▶ Materials provided:

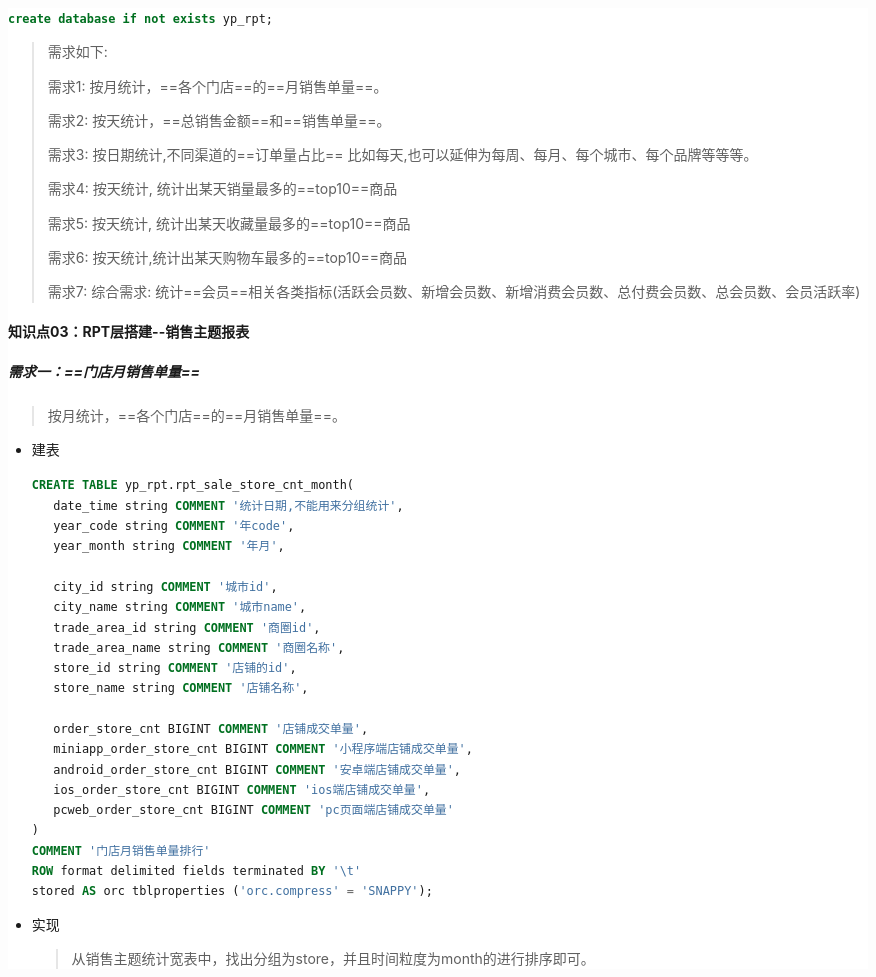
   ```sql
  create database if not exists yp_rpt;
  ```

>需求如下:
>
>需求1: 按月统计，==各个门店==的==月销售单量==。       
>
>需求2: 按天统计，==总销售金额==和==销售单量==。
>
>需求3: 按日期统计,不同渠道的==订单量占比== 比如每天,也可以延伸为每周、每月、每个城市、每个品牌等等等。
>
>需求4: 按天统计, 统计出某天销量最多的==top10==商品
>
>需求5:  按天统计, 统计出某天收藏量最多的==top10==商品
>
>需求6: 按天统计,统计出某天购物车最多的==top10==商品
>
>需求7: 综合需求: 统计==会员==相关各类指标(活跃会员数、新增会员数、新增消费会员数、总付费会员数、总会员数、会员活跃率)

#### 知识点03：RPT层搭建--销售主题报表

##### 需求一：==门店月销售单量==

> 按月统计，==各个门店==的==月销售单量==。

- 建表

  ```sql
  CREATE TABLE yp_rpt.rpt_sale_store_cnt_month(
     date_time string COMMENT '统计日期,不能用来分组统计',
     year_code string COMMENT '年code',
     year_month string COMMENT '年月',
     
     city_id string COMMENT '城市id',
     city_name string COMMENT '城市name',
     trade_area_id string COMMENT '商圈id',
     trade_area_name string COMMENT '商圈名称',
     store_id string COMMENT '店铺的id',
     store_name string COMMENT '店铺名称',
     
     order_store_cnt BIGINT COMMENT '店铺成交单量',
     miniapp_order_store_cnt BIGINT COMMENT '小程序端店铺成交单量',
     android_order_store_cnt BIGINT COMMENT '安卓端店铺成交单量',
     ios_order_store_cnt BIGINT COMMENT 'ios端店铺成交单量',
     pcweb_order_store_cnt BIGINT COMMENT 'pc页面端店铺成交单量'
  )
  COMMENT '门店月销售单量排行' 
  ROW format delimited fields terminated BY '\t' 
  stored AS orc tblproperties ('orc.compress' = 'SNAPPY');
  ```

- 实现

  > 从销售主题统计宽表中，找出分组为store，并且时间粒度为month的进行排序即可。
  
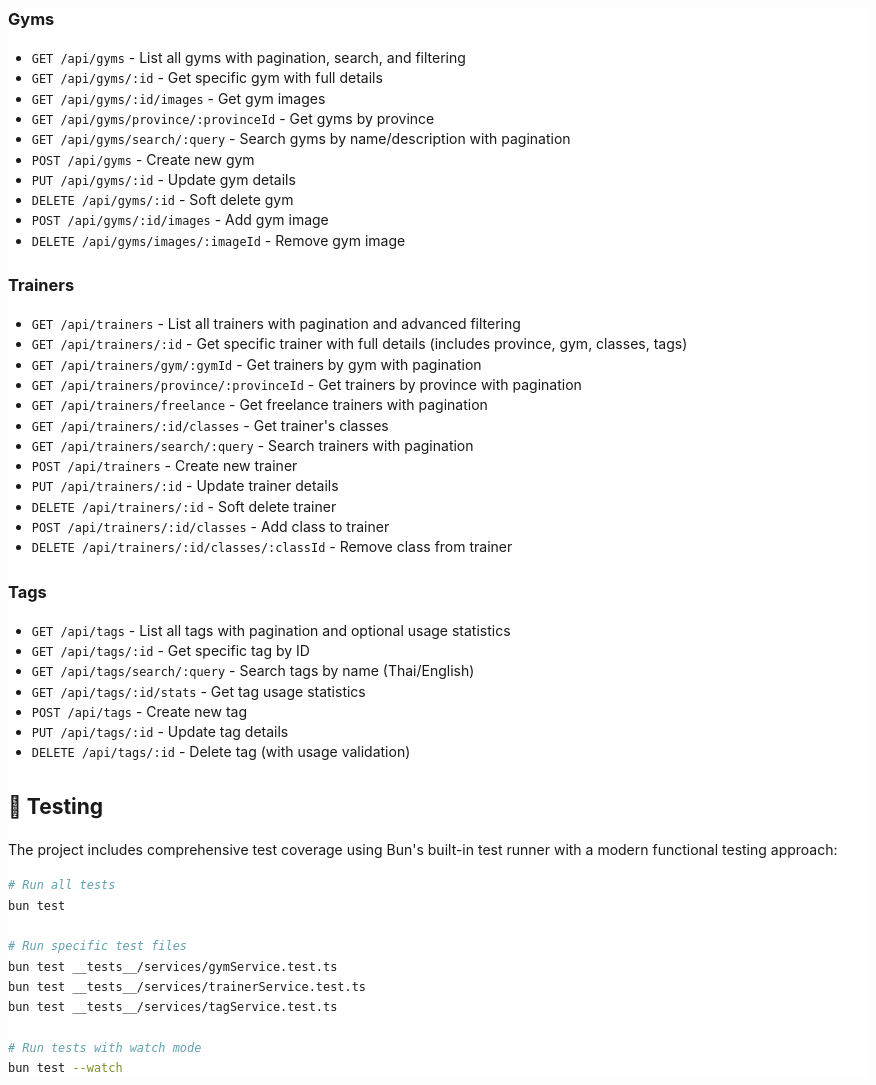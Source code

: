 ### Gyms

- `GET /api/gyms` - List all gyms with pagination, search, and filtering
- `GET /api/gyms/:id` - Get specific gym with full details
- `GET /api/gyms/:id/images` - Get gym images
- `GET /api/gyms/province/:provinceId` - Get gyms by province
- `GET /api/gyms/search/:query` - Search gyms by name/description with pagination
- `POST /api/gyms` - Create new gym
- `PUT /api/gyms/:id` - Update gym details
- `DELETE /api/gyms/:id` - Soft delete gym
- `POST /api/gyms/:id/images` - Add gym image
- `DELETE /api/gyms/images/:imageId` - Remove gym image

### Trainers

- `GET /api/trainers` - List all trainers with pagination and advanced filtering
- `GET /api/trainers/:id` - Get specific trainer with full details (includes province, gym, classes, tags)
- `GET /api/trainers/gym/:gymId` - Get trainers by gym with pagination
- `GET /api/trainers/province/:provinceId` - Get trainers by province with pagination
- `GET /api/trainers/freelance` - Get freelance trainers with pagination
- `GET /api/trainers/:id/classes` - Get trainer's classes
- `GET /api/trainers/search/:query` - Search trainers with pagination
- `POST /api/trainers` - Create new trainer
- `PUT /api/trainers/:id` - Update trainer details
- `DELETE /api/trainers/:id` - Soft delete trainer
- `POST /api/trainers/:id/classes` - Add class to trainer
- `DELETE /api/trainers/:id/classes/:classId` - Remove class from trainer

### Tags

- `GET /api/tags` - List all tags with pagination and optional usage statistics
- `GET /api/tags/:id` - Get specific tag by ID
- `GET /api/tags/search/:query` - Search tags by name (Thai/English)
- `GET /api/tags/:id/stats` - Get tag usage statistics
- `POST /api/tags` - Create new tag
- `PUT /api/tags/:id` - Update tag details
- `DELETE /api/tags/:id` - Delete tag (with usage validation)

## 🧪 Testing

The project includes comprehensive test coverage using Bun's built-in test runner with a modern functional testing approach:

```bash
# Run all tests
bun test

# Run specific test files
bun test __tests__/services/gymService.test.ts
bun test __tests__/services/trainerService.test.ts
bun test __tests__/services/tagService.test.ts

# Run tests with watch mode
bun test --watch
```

▶ What is expected:
Give the records again exactly, pictures left out.

▶ Task solution:
   ```sql
  create database if not exists yp_rpt;
  ```

>需求如下:
>
>需求1: 按月统计，==各个门店==的==月销售单量==。       
>
>需求2: 按天统计，==总销售金额==和==销售单量==。
>
>需求3: 按日期统计,不同渠道的==订单量占比== 比如每天,也可以延伸为每周、每月、每个城市、每个品牌等等等。
>
>需求4: 按天统计, 统计出某天销量最多的==top10==商品
>
>需求5:  按天统计, 统计出某天收藏量最多的==top10==商品
>
>需求6: 按天统计,统计出某天购物车最多的==top10==商品
>
>需求7: 综合需求: 统计==会员==相关各类指标(活跃会员数、新增会员数、新增消费会员数、总付费会员数、总会员数、会员活跃率)

#### 知识点03：RPT层搭建--销售主题报表

##### 需求一：==门店月销售单量==

> 按月统计，==各个门店==的==月销售单量==。

- 建表

  ```sql
  CREATE TABLE yp_rpt.rpt_sale_store_cnt_month(
     date_time string COMMENT '统计日期,不能用来分组统计',
     year_code string COMMENT '年code',
     year_month string COMMENT '年月',
     
     city_id string COMMENT '城市id',
     city_name string COMMENT '城市name',
     trade_area_id string COMMENT '商圈id',
     trade_area_name string COMMENT '商圈名称',
     store_id string COMMENT '店铺的id',
     store_name string COMMENT '店铺名称',
     
     order_store_cnt BIGINT COMMENT '店铺成交单量',
     miniapp_order_store_cnt BIGINT COMMENT '小程序端店铺成交单量',
     android_order_store_cnt BIGINT COMMENT '安卓端店铺成交单量',
     ios_order_store_cnt BIGINT COMMENT 'ios端店铺成交单量',
     pcweb_order_store_cnt BIGINT COMMENT 'pc页面端店铺成交单量'
  )
  COMMENT '门店月销售单量排行' 
  ROW format delimited fields terminated BY '\t' 
  stored AS orc tblproperties ('orc.compress' = 'SNAPPY');
  ```

- 实现

  > 从销售主题统计宽表中，找出分组为store，并且时间粒度为month的进行排序即可。
  
Source code

: ### Gyms

- `GET /api/gyms` - List all gyms with pagination, search, and filtering
- `GET /api/gyms/:id` - Get specific gym with full details
- `GET /api/gyms/:id/images` - Get gym images
- `GET /api/gyms/province/:provinceId` - Get gyms by province
- `GET /api/gyms/search/:query` - Search gyms by name/description with pagination
- `POST /api/gyms` - Create new gym
- `PUT /api/gyms/:id` - Update gym details
- `DELETE /api/gyms/:id` - Soft delete gym
- `POST /api/gyms/:id/images` - Add gym image
- `DELETE /api/gyms/images/:imageId` - Remove gym image

### Trainers

- `GET /api/trainers` - List all trainers with pagination and advanced filtering
- `GET /api/trainers/:id` - Get specific trainer with full details (includes province, gym, classes, tags)
- `GET /api/trainers/gym/:gymId` - Get trainers by gym with pagination
- `GET /api/trainers/province/:provinceId` - Get trainers by province with pagination
- `GET /api/trainers/freelance` - Get freelance trainers with pagination
- `GET /api/trainers/:id/classes` - Get trainer's classes
- `GET /api/trainers/search/:query` - Search trainers with pagination
- `POST /api/trainers` - Create new trainer
- `PUT /api/trainers/:id` - Update trainer details
- `DELETE /api/trainers/:id` - Soft delete trainer
- `POST /api/trainers/:id/classes` - Add class to trainer
- `DELETE /api/trainers/:id/classes/:classId` - Remove class from trainer

### Tags

- `GET /api/tags` - List all tags with pagination and optional usage statistics
- `GET /api/tags/:id` - Get specific tag by ID
- `GET /api/tags/search/:query` - Search tags by name (Thai/English)
- `GET /api/tags/:id/stats` - Get tag usage statistics
- `POST /api/tags` - Create new tag
- `PUT /api/tags/:id` - Update tag details
- `DELETE /api/tags/:id` - Delete tag (with usage validation)

## 🧪 Testing

The project includes comprehensive test coverage using Bun's built-in test runner with a modern functional testing approach:

```bash
# Run all tests
bun test

# Run specific test files
bun test __tests__/services/gymService.test.ts
bun test __tests__/services/trainerService.test.ts
bun test __tests__/services/tagService.test.ts

# Run tests with watch mode
bun test --watch
```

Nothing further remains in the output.